COMUNICATO 16 GIUGNO 2025
La sentenza n. 15076/2025 della Corte di Cassazione, IV Sezione penale, affronta un caso emblematico che pone l’attenzione sul ruolo cruciale dell’infermiere nell’ambito del triage ospedaliero e sulla responsabilità professionale connessa alla valutazione delle condizioni dei pazienti in pronto soccorso.
La vicenda riguarda il decesso di una paziente affetta da asma, che si era recata al pronto soccorso manifestando una crisi respiratoria. L’infermiere preposto all’accoglienza, dopo una prima rilevazione dei parametri vitali che risultavano nella norma, aveva attribuito alla paziente un codice verde, indicativo di una condizione non urgente e compatibile con tempi di attesa dilazionati.
Tuttavia, nonostante i sintomi riferiti dalla paziente e manifesti anche a livello clinico (come la respirazione difficoltosa e i sibili, la difficoltà di deambulazione), l’infermiere non aveva provveduto a un monitoraggio continuo della paziente né aveva quindi rilevato i segnali di aggravamento delle condizioni della stessa, omettendo di informare tempestivamente il medico.
Questo ritardo risultava poi fatale, avendo impedito un intervento medico salvavita, portando al decesso della paziente per arresto cardiaco.
La Suprema Corte, nell’esaminare il caso, ha sottolineato come l’infermiere, pur non essendo chiamato a formulare diagnosi mediche, rivesta una funzione attiva e determinante nel processo di triage.
La sua responsabilità, infatti, non si esaurisce nella semplice registrazione dei dati anagrafici e nella misurazione dei parametri vitali del paziente al momento dell’ingresso, ma include l’ascolto attento delle dichiarazioni del paziente, dei familiari o dei soccorritori, e soprattutto il monitoraggio dinamico dell’evoluzione clinica del paziente in attesa di visita medica.

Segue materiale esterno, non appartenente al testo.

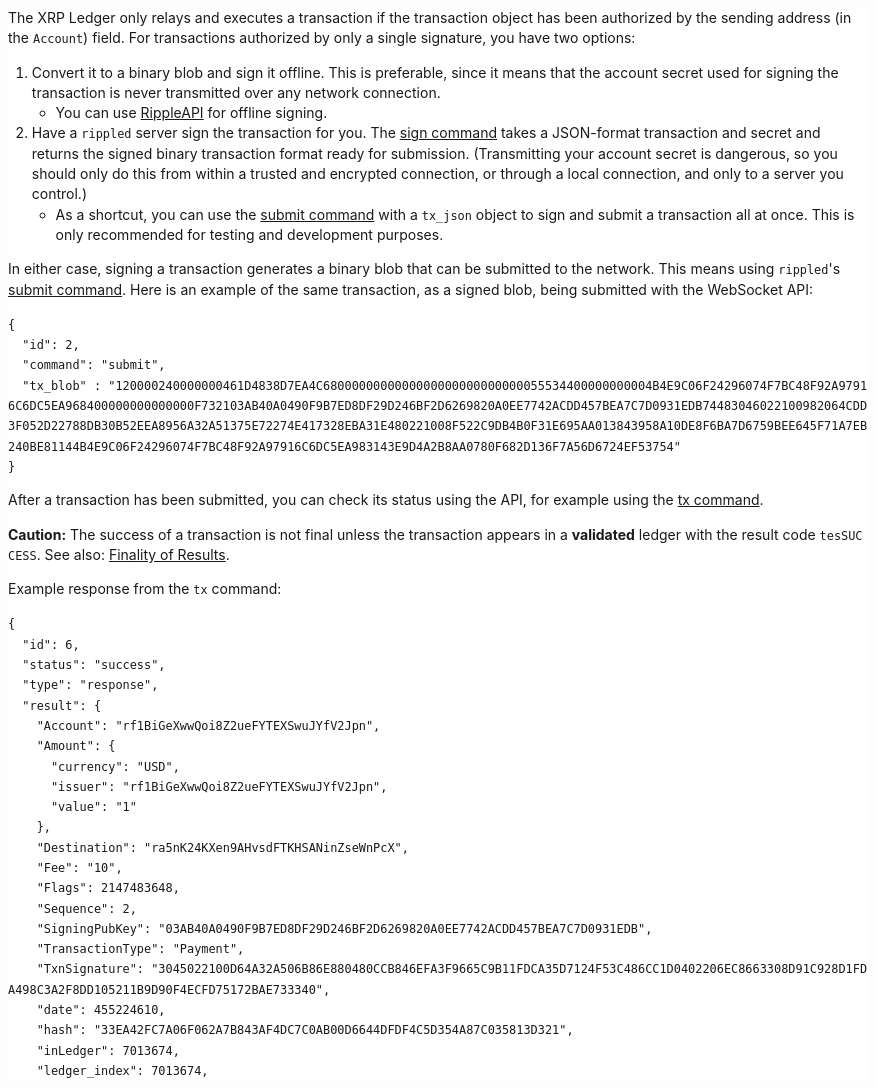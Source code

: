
 ```
```

The XRP Ledger only relays and executes a transaction if the transaction object has been authorized by the sending address (in the `Account`) field. For transactions authorized by only a single signature, you have two options:

1. Convert it to a binary blob and sign it offline. This is preferable, since it means that the account secret used for signing the transaction is never transmitted over any network connection.
    * You can use [RippleAPI](reference-rippleapi.html#sign) for offline signing.
2. Have a `rippled` server sign the transaction for you. The [sign command](reference-rippled.html#sign) takes a JSON-format transaction and secret and returns the signed binary transaction format ready for submission. (Transmitting your account secret is dangerous, so you should only do this from within a trusted and encrypted connection, or through a local connection, and only to a server you control.)
    * As a shortcut, you can use the [submit command](reference-rippled.html#submit) with a `tx_json` object to sign and submit a transaction all at once. This is only recommended for testing and development purposes.

In either case, signing a transaction generates a binary blob that can be submitted to the network. This means using `rippled`'s [submit command](reference-rippled.html#submit). Here is an example of the same transaction, as a signed blob, being submitted with the WebSocket API:

```
{
  "id": 2,
  "command": "submit",
  "tx_blob" : "120000240000000461D4838D7EA4C6800000000000000000000000000055534400000000004B4E9C06F24296074F7BC48F92A97916C6DC5EA968400000000000000F732103AB40A0490F9B7ED8DF29D246BF2D6269820A0EE7742ACDD457BEA7C7D0931EDB74483046022100982064CDD3F052D22788DB30B52EEA8956A32A51375E72274E417328EBA31E480221008F522C9DB4B0F31E695AA013843958A10DE8F6BA7D6759BEE645F71A7EB240BE81144B4E9C06F24296074F7BC48F92A97916C6DC5EA983143E9D4A2B8AA0780F682D136F7A56D6724EF53754"
}
```

After a transaction has been submitted, you can check its status using the API, for example using the [tx command](reference-rippled.html#tx).

**Caution:** The success of a transaction is not final unless the transaction appears in a **validated** ledger with the result code `tesSUCCESS`. See also: [Finality of Results](#finality-of-results).

Example response from the `tx` command:

```
{
  "id": 6,
  "status": "success",
  "type": "response",
  "result": {
    "Account": "rf1BiGeXwwQoi8Z2ueFYTEXSwuJYfV2Jpn",
    "Amount": {
      "currency": "USD",
      "issuer": "rf1BiGeXwwQoi8Z2ueFYTEXSwuJYfV2Jpn",
      "value": "1"
    },
    "Destination": "ra5nK24KXen9AHvsdFTKHSANinZseWnPcX",
    "Fee": "10",
    "Flags": 2147483648,
    "Sequence": 2,
    "SigningPubKey": "03AB40A0490F9B7ED8DF29D246BF2D6269820A0EE7742ACDD457BEA7C7D0931EDB",
    "TransactionType": "Payment",
    "TxnSignature": "3045022100D64A32A506B86E880480CCB846EFA3F9665C9B11FDCA35D7124F53C486CC1D0402206EC8663308D91C928D1FDA498C3A2F8DD105211B9D90F4ECFD75172BAE733340",
    "date": 455224610,
    "hash": "33EA42FC7A06F062A7B843AF4DC7C0AB00D6644DFDF4C5D354A87C035813D321",
    "inLedger": 7013674,
    "ledger_index": 7013674,
```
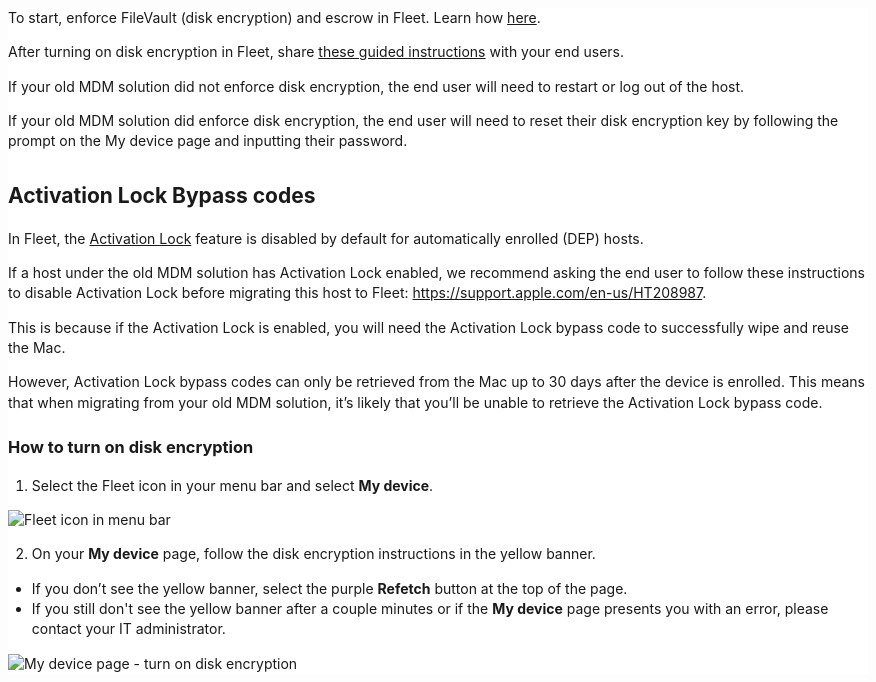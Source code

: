 To start, enforce FileVault (disk encryption) and escrow in Fleet. Learn how [here](mdm-disk-encryption.md).

After turning on disk encryption in Fleet, share [these guided instructions](mdm-migration-guide.md#how-to-turn-on-disk-encryption) with your end users.

If your old MDM solution did not enforce disk encryption, the end user will need to restart or log out of the host.

If your old MDM solution did enforce disk encryption, the end user will need to reset their disk encryption key by following the prompt on the My device page and inputting their password.

## Activation Lock Bypass codes

In Fleet, the [Activation Lock](https://support.apple.com/en-us/HT208987) feature is disabled by default for automatically enrolled (DEP) hosts.

If a host under the old MDM solution has Activation Lock enabled, we recommend asking the end user to follow these instructions to disable Activation Lock before migrating this host to Fleet: https://support.apple.com/en-us/HT208987.

This is because if the Activation Lock is enabled, you will need the Activation Lock bypass code to successfully wipe and reuse the Mac.

However, Activation Lock bypass codes can only be retrieved from the Mac up to 30 days after the device is enrolled. This means that when migrating from your old MDM solution, it’s likely that you’ll be unable to retrieve the Activation Lock bypass code.

### How to turn on disk encryption

1. Select the Fleet icon in your menu bar and select **My device**.

![Fleet icon in menu bar](https://raw.githubusercontent.com/fleetdm/fleet/main/website/assets/images/articles/fleet-desktop-says-hello-world-cover-1600x900@2x.jpg)

2. On your **My device** page, follow the disk encryption instructions in the yellow banner.

* If you don’t see the yellow banner, select the purple **Refetch** button at the top of the page.
* If you still don't see the yellow banner after a couple minutes or if the **My device** page presents you with an error, please contact your IT administrator.

![My device page - turn on disk encryption](https://user-images.githubusercontent.com/5359586/229950451-cfcd2314-a993-48db-aecf-11aac576d297.png)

Fondamentale nella valutazione del caso è stata l’analisi delle Linee guida nazionali sul triage approvate dalla Conferenza Stato-Regioni il 25 ottobre 2021. Queste stabiliscono che il triage non sia un mero atto formale, ma un processo clinico strutturato e continuo, da affidare a infermieri esperti e formati, in grado di riconoscere segni e sintomi potenzialmente critici che, ove rilevati, consentano di agire tempestivamente per garantire la sicurezza del paziente.
Nel caso specifico, la Corte ha riconosciuto la sussistenza di una colpa grave da parte dell’infermiere per non aver osservato il dovere di vigilanza e aggiornamento continuo dello stato della paziente, seppur inizialmente classificata con un codice verde.

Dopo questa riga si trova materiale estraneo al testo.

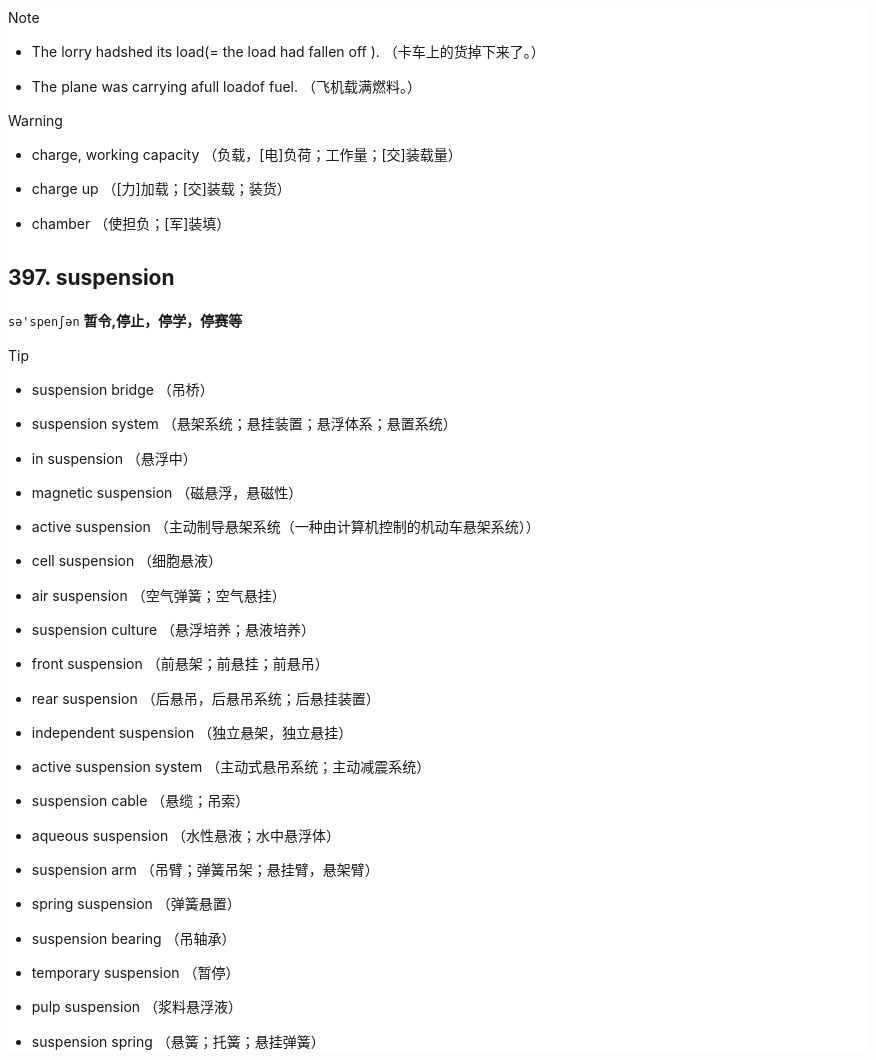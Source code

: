 > [!NOTE]
>
> - The lorry hadshed its load(= the load had fallen off ). （卡车上的货掉下来了。）
>
> - The plane was carrying afull loadof fuel. （飞机载满燃料。）
>

> [!WARNING]
>
> - charge, working capacity （负载，[电]负荷；工作量；[交]装载量）
>
> - charge up （[力]加载；[交]装载；装货）
>
> - chamber （使担负；[军]装填）
>

## 397. suspension

`sə'spenʃən`  **暂令,停止，停学，停赛等**

> [!TIP]
>
> - suspension bridge （吊桥）
>
> - suspension system （悬架系统；悬挂装置；悬浮体系；悬置系统）
>
> - in suspension （悬浮中）
>
> - magnetic suspension （磁悬浮，悬磁性）
>
> - active suspension （主动制导悬架系统（一种由计算机控制的机动车悬架系统））
>
> - cell suspension （细胞悬液）
>
> - air suspension （空气弹簧；空气悬挂）
>
> - suspension culture （悬浮培养；悬液培养）
>
> - front suspension （前悬架；前悬挂；前悬吊）
>
> - rear suspension （后悬吊，后悬吊系统；后悬挂装置）
>
> - independent suspension （独立悬架，独立悬挂）
>
> - active suspension system （主动式悬吊系统；主动减震系统）
>
> - suspension cable （悬缆；吊索）
>
> - aqueous suspension （水性悬液；水中悬浮体）
>
> - suspension arm （吊臂；弹簧吊架；悬挂臂，悬架臂）
>
> - spring suspension （弹簧悬置）
>
> - suspension bearing （吊轴承）
>
> - temporary suspension （暂停）
>
> - pulp suspension （浆料悬浮液）
>
> - suspension spring （悬簧；托簧；悬挂弹簧）
>

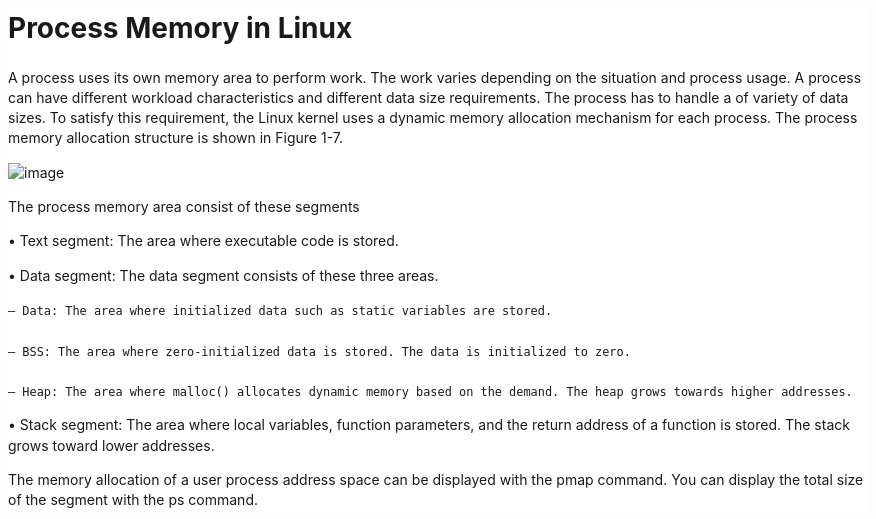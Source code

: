 # Process Memory in Linux

A process uses its own memory area to perform work. The work varies depending on the situation and process usage. A process can have different workload characteristics and different data size requirements. The process has to handle a of variety of data sizes. To satisfy this requirement, the Linux kernel uses a dynamic memory allocation mechanism for each process. The process memory allocation structure is shown in Figure 1-7.

![image](https://github.com/vishnu-prasadtv/core-linux/assets/175235558/fec50631-c9f1-40fb-a5da-9535f6ca866c)

The process memory area consist of these segments

• Text segment: The area where executable code is stored.

• Data segment: The data segment consists of these three areas.

    – Data: The area where initialized data such as static variables are stored.

    – BSS: The area where zero-initialized data is stored. The data is initialized to zero.

    – Heap: The area where malloc() allocates dynamic memory based on the demand. The heap grows towards higher addresses.

• Stack segment: The area where local variables, function parameters, and the return address of a function is stored. The stack grows toward lower addresses.

The memory allocation of a user process address space can be displayed with the pmap command. You can display the total size of the segment with the ps command.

Tale condotta, secondo la Suprema Corte, ha comportato la violazione di una “posizione di garanzia” che l’infermiere ha nei confronti del paziente, in quanto figura sanitaria incaricata di garantire una prima e corretta valutazione delle urgenze cliniche.

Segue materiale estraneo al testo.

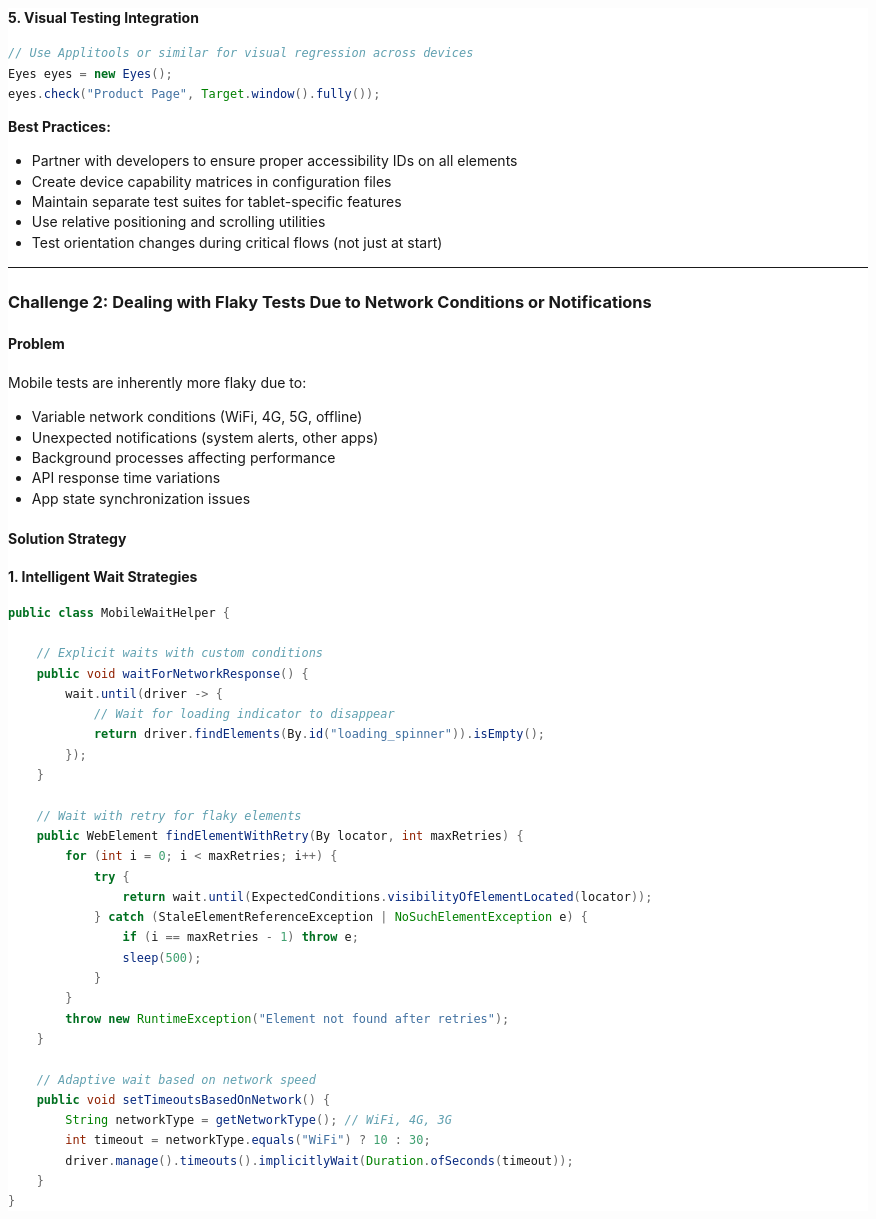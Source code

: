 **5. Visual Testing Integration**
```java
// Use Applitools or similar for visual regression across devices
Eyes eyes = new Eyes();
eyes.check("Product Page", Target.window().fully());
```

**Best Practices:**
- Partner with developers to ensure proper accessibility IDs on all elements
- Create device capability matrices in configuration files
- Maintain separate test suites for tablet-specific features
- Use relative positioning and scrolling utilities
- Test orientation changes during critical flows (not just at start)

---

### Challenge 2: Dealing with Flaky Tests Due to Network Conditions or Notifications

#### Problem
Mobile tests are inherently more flaky due to:
- Variable network conditions (WiFi, 4G, 5G, offline)
- Unexpected notifications (system alerts, other apps)
- Background processes affecting performance
- API response time variations
- App state synchronization issues

#### Solution Strategy

**1. Intelligent Wait Strategies**
```java
public class MobileWaitHelper {
    
    // Explicit waits with custom conditions
    public void waitForNetworkResponse() {
        wait.until(driver -> {
            // Wait for loading indicator to disappear
            return driver.findElements(By.id("loading_spinner")).isEmpty();
        });
    }
    
    // Wait with retry for flaky elements
    public WebElement findElementWithRetry(By locator, int maxRetries) {
        for (int i = 0; i < maxRetries; i++) {
            try {
                return wait.until(ExpectedConditions.visibilityOfElementLocated(locator));
            } catch (StaleElementReferenceException | NoSuchElementException e) {
                if (i == maxRetries - 1) throw e;
                sleep(500);
            }
        }
        throw new RuntimeException("Element not found after retries");
    }
    
    // Adaptive wait based on network speed
    public void setTimeoutsBasedOnNetwork() {
        String networkType = getNetworkType(); // WiFi, 4G, 3G
        int timeout = networkType.equals("WiFi") ? 10 : 30;
        driver.manage().timeouts().implicitlyWait(Duration.ofSeconds(timeout));
    }
}
```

Se l’infermiere avesse mantenuto una sorveglianza attiva e tempestiva, avrebbe potuto segnalare al medico di turno il peggioramento delle condizioni della paziente e attivare quindi l’intervento medico in tempo utile per poterle salvare la vita.
La Suprema Corte ha quindi precisato al riguardo come “l’infermiere è titolare di una posizione di garanzia nei confronti del paziente, gravando sullo stesso un obbligo di assistenza effettiva e continuativa del soggetto ricoverato, atta a fornire tempestivamente al medico di guardia un quadro preciso delle condizioni cliniche ed orientarlo verso le più adeguate scelte terapeutiche. II dovere di monitorare la stabilità delle condizioni dei pazienti presenti rientra, pertanto, tra gli obblighi specifici del personale infermieristico di pronto soccorso, il quale, nel caso in cui si verifichino particolari situazioni di emergenza, idonee a pregiudicare la salvaguardia del bene tutelato, ha l’obbligo di allertare i sanitari in servizio, anche in altri reparti dell’ospedale, al fine di consentirne l’intervento in supporto”.
La Suprema Corte ha quindi confermato la condanna dell’infermiere per il reato di omicidio colposo, sancendo così un principio importante in materia di responsabilità professionale infermieristica.
In particolare, la Corte ha ribadito al riguardo come l’infermiere non possa essere considerato un semplice esecutore di protocolli o un operatore tecnico privo di discrezionalità: al contrario, deve esercitare una valutazione clinica attiva e integrata nel contesto operativo, capace di fare la differenza tra la vita e la morte in situazioni critiche.
Questa pronuncia rappresenta un precedente di estrema importanza nella giurisprudenza in tema di triage, riaffermando il valore della formazione, della responsabilità e della vigilanza continua da parte del personale infermieristico, che opera in prima linea nella gestione delle emergenze e nella tutela della salute dei cittadini.